[Rendered images with source text]
--------
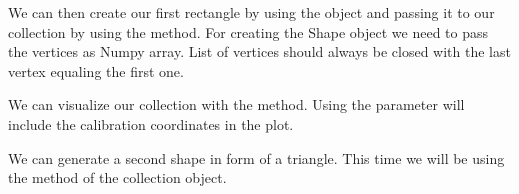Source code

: \documentclass[letterpaper,10pt,english,openany,oneside]{sphinxmanual}
\begin{document}
\sphinxAtStartPar
We can then create our first rectangle by using the {\hyperref[\detokenize{pages/modules:lmd.lib.Shape}]{}} object and passing it to our collection by using the {\hyperref[\detokenize{pages/modules:lmd.lib.Collection.add_shape}]{}} method. For creating the Shape object we need to pass the vertices as Numpy array. List of vertices should always be closed with the last vertex equaling the first one.

\begin{sphinxVerbatim}[commandchars=\\\{\}]
  \PYG{p}{[}\PYG{p}{[}\PYG{p}{]}
                                  \PYG{p}{[}\PYG{p}{]}
                                  \PYG{p}{[}\PYG{p}{]}
                                  \PYG{p}{[}\PYG{p}{]}
                                  \PYG{p}{[}\PYG{p}{]}\PYG{p}{]}
  
\end{sphinxVerbatim}

\sphinxAtStartPar
We can visualize our collection with the {\hyperref[\detokenize{pages/modules:lmd.lib.Collection.plot}]{}} method. Using the  parameter will include the calibration coordinates in the plot.

\begin{sphinxVerbatim}[commandchars=\\\{\}]
  
\end{sphinxVerbatim}

\noindent{}

\sphinxAtStartPar
We can generate a second shape in form of a triangle. This time we will be using the {\hyperref[\detokenize{pages/modules:lmd.lib.Collection.new_shape}]{}} method of the collection object.
\end{document}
--------
## WHAT YOU NEED TO DO
Only the text of the entries above is to be given again, exactly, with the pictures left out.

## ANSWER AREA
Source code

: \documentclass[letterpaper,10pt,english,openany,oneside]{sphinxmanual}
\begin{document}
\sphinxAtStartPar
We can then create our first rectangle by using the {\hyperref[\detokenize{pages/modules:lmd.lib.Shape}]{}} object and passing it to our collection by using the {\hyperref[\detokenize{pages/modules:lmd.lib.Collection.add_shape}]{}} method. For creating the Shape object we need to pass the vertices as Numpy array. List of vertices should always be closed with the last vertex equaling the first one.

\begin{sphinxVerbatim}[commandchars=\\\{\}]
  \PYG{p}{[}\PYG{p}{[}\PYG{p}{]}
                                  \PYG{p}{[}\PYG{p}{]}
                                  \PYG{p}{[}\PYG{p}{]}
                                  \PYG{p}{[}\PYG{p}{]}
                                  \PYG{p}{[}\PYG{p}{]}\PYG{p}{]}
  
\end{sphinxVerbatim}

\sphinxAtStartPar
We can visualize our collection with the {\hyperref[\detokenize{pages/modules:lmd.lib.Collection.plot}]{}} method. Using the  parameter will include the calibration coordinates in the plot.

\begin{sphinxVerbatim}[commandchars=\\\{\}]
  
\end{sphinxVerbatim}

\noindent{}

\sphinxAtStartPar
We can generate a second shape in form of a triangle. This time we will be using the {\hyperref[\detokenize{pages/modules:lmd.lib.Collection.new_shape}]{}} method of the collection object.
\end{document}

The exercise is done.